Kien is an inveterate, unapologetic Brahmin—he colonizes knowledge and builds walls around it. He is the proud owner of Vienna’s most remarkable private library—twenty five thousand books acquired over many years and paid for with his inheritance—to which he admits only himself. Like a good Brahmin, he is loath to engaging with humanity—pariahs, untouchables, all—for fear of contamination. “The greatest danger which threatens a man of learning is to lose himself in talk.”

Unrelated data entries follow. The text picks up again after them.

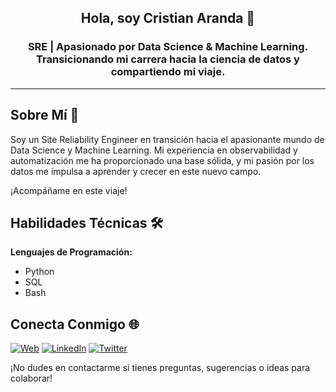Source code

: <h2 align="center">
Hola, soy Cristian Aranda 👋
</h2>

<h3 align="center">
SRE | Apasionado por Data Science & Machine Learning. Transicionando mi carrera hacia la ciencia de datos y compartiendo mi viaje. 
</h3>

---

## Sobre Mí 👋

Soy un Site Reliability Engineer en transición hacia el apasionante mundo de Data Science y Machine Learning. Mi experiencia en observabilidad y automatización me ha proporcionado una base sólida, y mi pasión por los datos me impulsa a aprender y crecer en este nuevo campo.

¡Acompáñame en este viaje!

## Habilidades Técnicas 🛠️

**Lenguajes de Programación:**
*   Python
*   SQL
*   Bash




## Conecta Conmigo 🌐

[![Web](https://img.shields.io/badge/Blog-icris.me-gray?style=for-the-badge)](https://icris.me)
[![LinkedIn](https://img.shields.io/badge/LinkedIn-blue?style=for-the-badge&logo=linkedin&logoColor=white)](#)
[![Twitter](https://img.shields.io/badge/Twitter-blue?style=for-the-badge&logo=twitter&logoColor=white)](#)

¡No dudes en contactarme si tienes preguntas, sugerencias o ideas para colaborar!

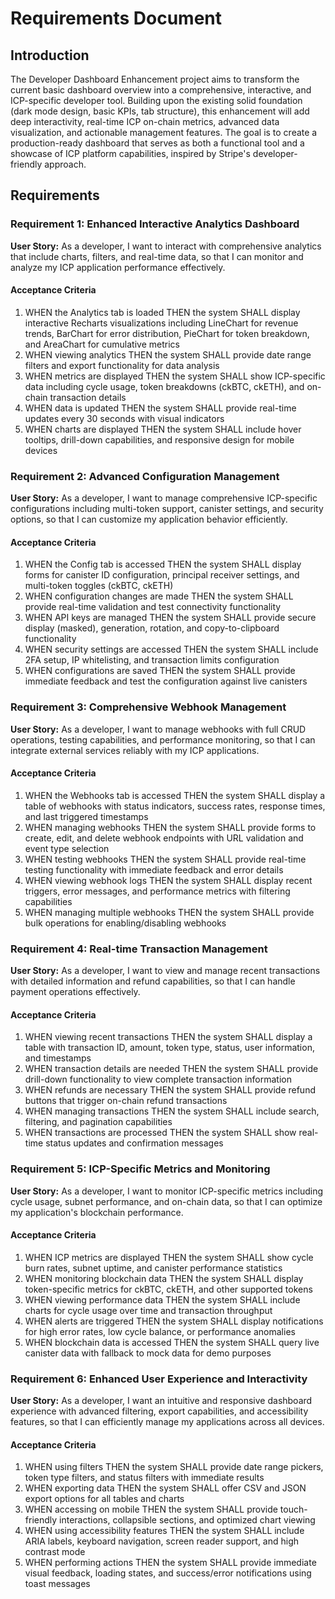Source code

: # Requirements Document

## Introduction

The Developer Dashboard Enhancement project aims to transform the current basic dashboard overview into a comprehensive, interactive, and ICP-specific developer tool. Building upon the existing solid foundation (dark mode design, basic KPIs, tab structure), this enhancement will add deep interactivity, real-time ICP on-chain metrics, advanced data visualization, and actionable management features. The goal is to create a production-ready dashboard that serves as both a functional tool and a showcase of ICP platform capabilities, inspired by Stripe's developer-friendly approach.

## Requirements

### Requirement 1: Enhanced Interactive Analytics Dashboard

**User Story:** As a developer, I want to interact with comprehensive analytics that include charts, filters, and real-time data, so that I can monitor and analyze my ICP application performance effectively.

#### Acceptance Criteria

1. WHEN the Analytics tab is loaded THEN the system SHALL display interactive Recharts visualizations including LineChart for revenue trends, BarChart for error distribution, PieChart for token breakdown, and AreaChart for cumulative metrics
2. WHEN viewing analytics THEN the system SHALL provide date range filters and export functionality for data analysis
3. WHEN metrics are displayed THEN the system SHALL show ICP-specific data including cycle usage, token breakdowns (ckBTC, ckETH), and on-chain transaction details
4. WHEN data is updated THEN the system SHALL provide real-time updates every 30 seconds with visual indicators
5. WHEN charts are displayed THEN the system SHALL include hover tooltips, drill-down capabilities, and responsive design for mobile devices

### Requirement 2: Advanced Configuration Management

**User Story:** As a developer, I want to manage comprehensive ICP-specific configurations including multi-token support, canister settings, and security options, so that I can customize my application behavior efficiently.

#### Acceptance Criteria

1. WHEN the Config tab is accessed THEN the system SHALL display forms for canister ID configuration, principal receiver settings, and multi-token toggles (ckBTC, ckETH)
2. WHEN configuration changes are made THEN the system SHALL provide real-time validation and test connectivity functionality
3. WHEN API keys are managed THEN the system SHALL provide secure display (masked), generation, rotation, and copy-to-clipboard functionality
4. WHEN security settings are accessed THEN the system SHALL include 2FA setup, IP whitelisting, and transaction limits configuration
5. WHEN configurations are saved THEN the system SHALL provide immediate feedback and test the configuration against live canisters

### Requirement 3: Comprehensive Webhook Management

**User Story:** As a developer, I want to manage webhooks with full CRUD operations, testing capabilities, and performance monitoring, so that I can integrate external services reliably with my ICP applications.

#### Acceptance Criteria

1. WHEN the Webhooks tab is accessed THEN the system SHALL display a table of webhooks with status indicators, success rates, response times, and last triggered timestamps
2. WHEN managing webhooks THEN the system SHALL provide forms to create, edit, and delete webhook endpoints with URL validation and event type selection
3. WHEN testing webhooks THEN the system SHALL provide real-time testing functionality with immediate feedback and error details
4. WHEN viewing webhook logs THEN the system SHALL display recent triggers, error messages, and performance metrics with filtering capabilities
5. WHEN managing multiple webhooks THEN the system SHALL provide bulk operations for enabling/disabling webhooks

### Requirement 4: Real-time Transaction Management

**User Story:** As a developer, I want to view and manage recent transactions with detailed information and refund capabilities, so that I can handle payment operations effectively.

#### Acceptance Criteria

1. WHEN viewing recent transactions THEN the system SHALL display a table with transaction ID, amount, token type, status, user information, and timestamps
2. WHEN transaction details are needed THEN the system SHALL provide drill-down functionality to view complete transaction information
3. WHEN refunds are necessary THEN the system SHALL provide refund buttons that trigger on-chain refund transactions
4. WHEN managing transactions THEN the system SHALL include search, filtering, and pagination capabilities
5. WHEN transactions are processed THEN the system SHALL show real-time status updates and confirmation messages

### Requirement 5: ICP-Specific Metrics and Monitoring

**User Story:** As a developer, I want to monitor ICP-specific metrics including cycle usage, subnet performance, and on-chain data, so that I can optimize my application's blockchain performance.

#### Acceptance Criteria

1. WHEN ICP metrics are displayed THEN the system SHALL show cycle burn rates, subnet uptime, and canister performance statistics
2. WHEN monitoring blockchain data THEN the system SHALL display token-specific metrics for ckBTC, ckETH, and other supported tokens
3. WHEN viewing performance data THEN the system SHALL include charts for cycle usage over time and transaction throughput
4. WHEN alerts are triggered THEN the system SHALL display notifications for high error rates, low cycle balance, or performance anomalies
5. WHEN blockchain data is accessed THEN the system SHALL query live canister data with fallback to mock data for demo purposes

### Requirement 6: Enhanced User Experience and Interactivity

**User Story:** As a developer, I want an intuitive and responsive dashboard experience with advanced filtering, export capabilities, and accessibility features, so that I can efficiently manage my applications across all devices.

#### Acceptance Criteria

1. WHEN using filters THEN the system SHALL provide date range pickers, token type filters, and status filters with immediate results
2. WHEN exporting data THEN the system SHALL offer CSV and JSON export options for all tables and charts
3. WHEN accessing on mobile THEN the system SHALL provide touch-friendly interactions, collapsible sections, and optimized chart viewing
4. WHEN using accessibility features THEN the system SHALL include ARIA labels, keyboard navigation, screen reader support, and high contrast mode
5. WHEN performing actions THEN the system SHALL provide immediate visual feedback, loading states, and success/error notifications using toast messages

Kien turns down chairs and teaching appointments at universities, rejects invitations to attend academic seminars and conferences, ignores requests from people on the street asking for directions, and feels violated by a little boy’s interest in his books. And he “honors” only a few with his letters. “That man, however, whom he chose so to honor would receive in a single letter enough to set him off on years of study, the results of which—in the view of the mind whence they had sprung—were foregone conclusions.”

The divine comeuppance, the grand retribution, for Kein’s monastic inclinations and convinced superiority is Therese, his ignorant, illiterate housekeeper. Intuiting his weakness—his singular preoccupation with books—she cunningly sets a trap of seduction for the guarded, perpetually skeptical Kien. Therese slowly extinguishes his suspicion and vigilance with an elaborate hoax, a flamboyant reverence for his books. Kien surprises her in the kitchen one day, tormented by doubts about her character, only to find the book he had lent her resting on a small embroidered velvet cushion, like a holy object. “It was then he saw that she had white kid gloves on her hands … Ever since he was five years old, for thirty five years he had been reading. And the thought had never crossed his mind, to put on gloves for the purpose … Kien left the kitchen in the deepest perturbation. Not one word more did he say to the saint.”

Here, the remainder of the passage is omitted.